A short while after the wedding they moved to an apartment on Park Street, Cumberland, Maryland. Housekeeping was not much effort in the two rooms they occupied. In June, 1940, they built their first and only two bedroom home on the Frankfort Road, nine miles from Cumberland, on State Route 28. In 1950 they bought another lot adjoining the residence.

This home was a haven as a stop over for all the Harr’s in their comings and goings to the hospital, shopping and doctoring.

She had a cocker spaniel dog called Lady she loved, and she was a member of the Petersburg E.U.B. Church, and to which she tithed.

Hester continued to improve and afternoon siestas were no longer needed.
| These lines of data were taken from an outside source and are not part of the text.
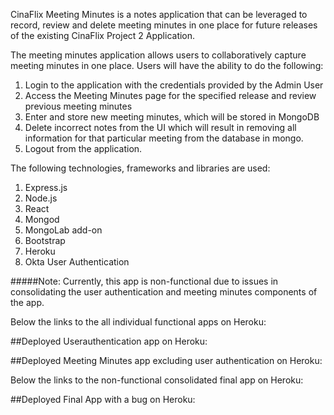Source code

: CinaFlix Meeting Minutes is a notes application that can be leveraged to record, review and delete meeting minutes in one place for future releases of the existing CinaFlix Project 2 Application. 

The meeting minutes application allows users to collaboratively capture meeting minutes in one place. Users will have the ability to do the following:

1. Login to the application with the credentials provided by the Admin User
2. Access the Meeting Minutes page for the specified release and review previous meeting minutes
3. Enter and store new meeting minutes, which will be stored in MongoDB
4. Delete incorrect notes from the UI which will result in removing all information for that particular meeting from the database in mongo. 
5. Logout from the application. 

The following technologies, frameworks and libraries are used:
1. Express.js 
2. Node.js
3. React
4. Mongod
5. MongoLab add-on
5. Bootstrap 
6. Heroku
7. Okta User Authentication


#####Note: 
Currently, this app is non-functional due to issues in consolidating the user authentication and meeting minutes components of the app.

Below the links to the all individual functional apps on Heroku:

##Deployed Userauthentication app on Heroku:

##Deployed Meeting Minutes app excluding user authentication on Heroku:

Below the links to the non-functional consolidated final app on Heroku:

##Deployed Final App with a bug on Heroku:








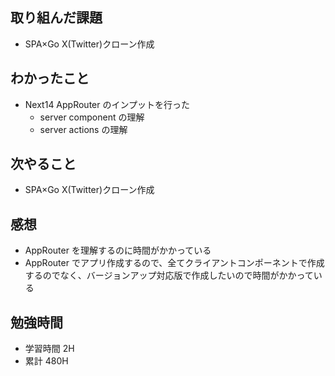## 取り組んだ課題

- SPA×Go X(Twitter)クローン作成

## わかったこと

- Next14 AppRouter のインプットを行った
  - server component の理解
  - server actions の理解

## 次やること

- SPA×Go X(Twitter)クローン作成

## 感想

- AppRouter を理解するのに時間がかかっている
- AppRouter でアプリ作成するので、全てクライアントコンポーネントで作成するのでなく、バージョンアップ対応版で作成したいので時間がかかっている

## 勉強時間

- 学習時間 2H
- 累計 480H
She lived a normal and fruitful life and made a decision early not to have children, and at a recommendation of a doctor.

In 1961, after 22 years of marriage, Harold passed away. Hester remained on in the home. She learned to operate an automobile, and took her first and only job—that of selling Avon. She made lasting friends.

She was the one who harbored Bessie when she had her two bouts with depression. One in 1960-61 and again in 1975-76. Even tho the last one proved disastrous, Hester did what she thought best, and mourned for the things she couldn’t do.

Life went on. Then in July of 1982, after an illness and hospitalization at Sacred Heart Hospital she agreed to go into the Heartland Nursing Home at Keyser, West Virginia.

She has been a great supporter of her family, and Debs is the one she wanted to protect most. Perhaps because he is the baby. Much to Debs’ dislike, then he had to answer for my actions. Hester would have been the one who would think that I should have taken the temperature of her brother’s toast. I didn’t meet these qualifications.

Plagued by ‘institution fever’—9 years at Hopemont and now Heartland—she resented the whole mess, resented the diagnosis of osteoporosis and that she would not be any better, that her business was not in the best of order, in the fact that she still owned the homeplace willed to her by Bessie, the price of the rest home, the care she didn’t get, and the food didn’t make life easy. She took no part in activities and did not ‘cooperate’, she said.

Debs sold the homeplace for her, for instant money, to Keith Wolfe, in 1982.

Family was her middle name. She wanted them around, and expected them to be. Debs, Gene and Debra are her only relatives, now. (1984) Winton and I are the ‘outlaws’ by the best definition. (Winton has died since the above has been written.)

The months of February and March, 1984, almost proved fatal. She got the flu, bronchitis, pneumonia, and congestive heart failure. The Intensive Care Unit at Potomac Valley Hospital and Sacred Heart Hospital, Cumberland, Maryland proved extensive and expensive, but she did recover enough to be returned to Heartland and that is where she is now. (May 6, 1984)

It is now September and after hospitalization and later out-patient care, she is being treated for a stricture.